Dès lors que la société Sojec n'apporte pas la preuve que la société Variance Clim aurait donné son accord pour régler les travaux faisant l'objet du devis émis le 11 septembre 2019 par la société Sojec, la demande en paiement de la société Sojec au titre de ce devis sera nécessairement rejetée. La lettre de la société Variance Clim du 27 septembre 2019 reconnaissant que certains travaux de reprise réalisés par la société Sojec sont justifiés ne saurait constituer un accord sur le devis du 11 septembre 2019 alors que la société Variance Clim indique dans ce même document qu'elle ne peut accepter le devis.

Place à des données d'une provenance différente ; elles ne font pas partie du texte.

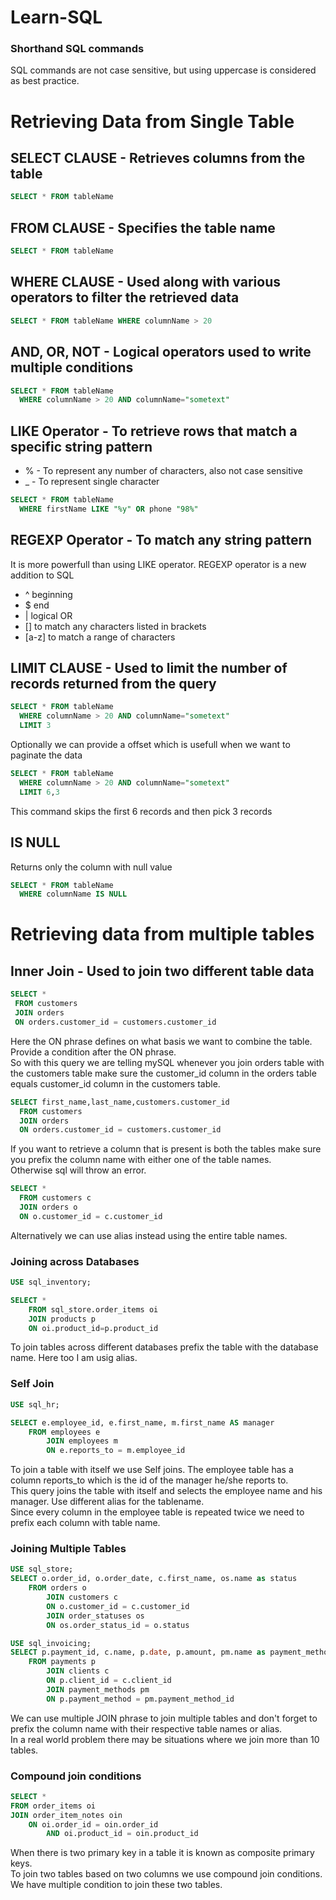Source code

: # Learn-SQL
### Shorthand SQL commands
SQL commands are not case sensitive, but using uppercase is considered as best practice.

# Retrieving Data from Single Table

## SELECT CLAUSE - Retrieves columns from the table
```sql
SELECT * FROM tableName
```

## FROM CLAUSE - Specifies the table name 
```sql
SELECT * FROM tableName
```
## WHERE CLAUSE - Used along with various operators to filter the retrieved data
```sql
SELECT * FROM tableName WHERE columnName > 20
```
## AND, OR, NOT - Logical operators used to write multiple conditions
```sql
SELECT * FROM tableName 
  WHERE columnName > 20 AND columnName="sometext"
``` 
## LIKE Operator - To retrieve rows that match a specific string pattern
* % - To represent any number of characters, also not case sensitive
* _ - To represent single character
```sql
SELECT * FROM tableName 
  WHERE firstName LIKE "%y" OR phone "98%"
```

## REGEXP Operator - To match any string pattern
It is more powerfull than using LIKE operator. REGEXP operator is a new addition to SQL
* ^ beginning
* $ end
* | logical OR
* [] to match any characters listed in brackets
* [a-z] to match a range of characters

## LIMIT CLAUSE - Used to limit the number of records returned from the query
```sql
SELECT * FROM tableName 
  WHERE columnName > 20 AND columnName="sometext"
  LIMIT 3
```
Optionally we can provide a offset which is usefull when we want to paginate the data
```sql
SELECT * FROM tableName 
  WHERE columnName > 20 AND columnName="sometext"
  LIMIT 6,3
```
This command skips the first 6 records and then pick 3 records 

## IS NULL 
Returns only the column with null value
```sql
SELECT * FROM tableName 
  WHERE columnName IS NULL
```

# Retrieving data from multiple tables

## Inner Join - Used to join two different table data
 ```sql
 SELECT * 
  FROM customers 
  JOIN orders
  ON orders.customer_id = customers.customer_id
 ```
 Here the ON phrase defines on what basis we want to combine the table. Provide a condition after the ON phrase.  
 So with this query we are telling mySQL whenever you join orders table with the customers table make sure the customer_id column in the orders table equals customer_id column in the customers table.
 
  ```sql
 SELECT first_name,last_name,customers.customer_id 
 	FROM customers 
	JOIN orders 
	ON orders.customer_id = customers.customer_id
 ```
 If you want to retrieve a column that is present is both the tables make sure you prefix the column name with either one of the table names.  
 Otherwise sql will throw an error.
  ```sql
 SELECT * 
 	FROM customers c 
	JOIN orders o 
	ON o.customer_id = c.customer_id
 ```
 Alternatively we can use alias instead using the entire table names.

 ### Joining across Databases
```sql
USE sql_inventory;

SELECT * 
	FROM sql_store.order_items oi 
	JOIN products p 
	ON oi.product_id=p.product_id
```
To join tables across different databases prefix the table with the database name.
Here too I am usig alias.

### Self Join
```sql
USE sql_hr;

SELECT e.employee_id, e.first_name, m.first_name AS manager 
	FROM employees e 
    	JOIN employees m 
    	ON e.reports_to = m.employee_id
```
To join a table with itself we use Self joins. The employee table has a column reports_to which is the id of the manager he/she reports to.  
This query joins the table with itself and selects the employee name and his manager. Use different alias for the tablename.  
Since every column in the employee table is repeated twice we need to prefix each column with table name.

### Joining Multiple Tables
```sql
USE sql_store;
SELECT o.order_id, o.order_date, c.first_name, os.name as status
	FROM orders o
    	JOIN customers c
    	ON o.customer_id = c.customer_id
    	JOIN order_statuses os
    	ON os.order_status_id = o.status
```
```sql
USE sql_invoicing;
SELECT p.payment_id, c.name, p.date, p.amount, pm.name as payment_method
	FROM payments p
    	JOIN clients c
    	ON p.client_id = c.client_id
    	JOIN payment_methods pm
    	ON p.payment_method = pm.payment_method_id

```
We can use multiple JOIN phrase to join multiple tables and don't forget to prefix the column name with their respective table names or alias.  
In a real world problem there may be situations where we join more than 10 tables.

### Compound join conditions
```sql
SELECT *
FROM order_items oi
JOIN order_item_notes oin
	ON oi.order_id = oin.order_id
    	AND oi.product_id = oin.product_id
```
When there is two primary key in a table it is known as composite primary keys.  
To join two tables based on two columns we use compound join conditions. We have multiple condition to join these two tables.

Elle ne constitue pas davantage une reconnaissance que le préjudice causé à la société Sojec suite à ses manquements contractuels s'élèverait à une somme supérieure à 2758,20 euros, que la société Variance Clim a reconnu comme justifié.
Le jugement sera donc confirmé en ce qu'il a fixé la créance de la société Sojec à l'égard de la société Variance Clim à la somme de 2758,20 euros au titre du chantier d'[Localité 6].
Par l'effet de la compensation entre les créances réciproques des sociétés Sojec et Variance Clim, la société Variance Clim sera condamnée à payer à la société Sojec la somme de 63 679,40 euros (67 679,40 - 2 758,20).
Sur les frais du procès
Le sens de l'arrêt conduit à confirmer le jugement sur la condamnation aux dépens et sur celle au titre de l'article 700 du code de procédure civile.
En cause d'appel, la société Sojec, partie succombante, sera condamnée aux dépens et à payer à la société Variance Clim la somme de 5 000 euros, au titre des frais irrépétibles.
PAR CES MOTIFS
La cour,
Confirme le jugement en ses dispositions soumises à la cour sauf en ce qu'il :
Dit irrecevable l'attestation sous pièce Sojec n° 59 ;
Dit qu'il y a lieu à compenser les créances des parties à la date du 15 décembre 2019 et que le montant après compensation est en faveur de la société Variance Clim à hauteur de 82 279,68 euros HT ;
Condamne la Société des jeunes constructeurs à payer à la société Variance Clim la somme de 82 279,68 euros HT au titre du résultat de la compensation des marchés de Centre Vincentien Fernand Portal et [Localité 6], augmentée des intérêts au taux d'intérêt égal à trois fois le taux d'intérêt légal à compter du 15 décembre 2019,
Condamne la Société des jeunes constructeurs à payer à la société Variance Clim la somme de 8 500 euros HT à titre de dommages et intérêts et au titre des frais de recouvrement engagés,
L'infirme sur ces points et statuant à nouveau et y ajoutant,
Déclare recevable la pièce n°59 de la Société des jeunes constructeurs ;
Fixe la créance de la société Variance Clim à l'encontre de la Société des jeunes constructeurs à la somme de 66 437,60 euros au titre du marché du Centre Vincentien Fernand Portal ;
Condamne la Société des jeunes constructeurs à payer à la société Variance Clim la somme de 63 679,40 euros HT au titre du résultat de la compensation des marchés de Centre Vincentien Fernand Portal et [Localité 6], augmentée des intérêts au taux d'intérêt égal à trois fois le taux d'intérêt légal à compter du 15 décembre 2019 ;
Rejette la demande de la Société des jeunes constructeurs à titre de dommages et intérêts et pour frais de recouvrement ;
Condamne la Société des jeunes constructeurs aux dépens d'appel ;
En application de l'article 700 du code de procédure civile, rejette la demande de la Société des jeunes constructeurs et la condamne à payer à la société Variance Clim la somme de 5000 euros.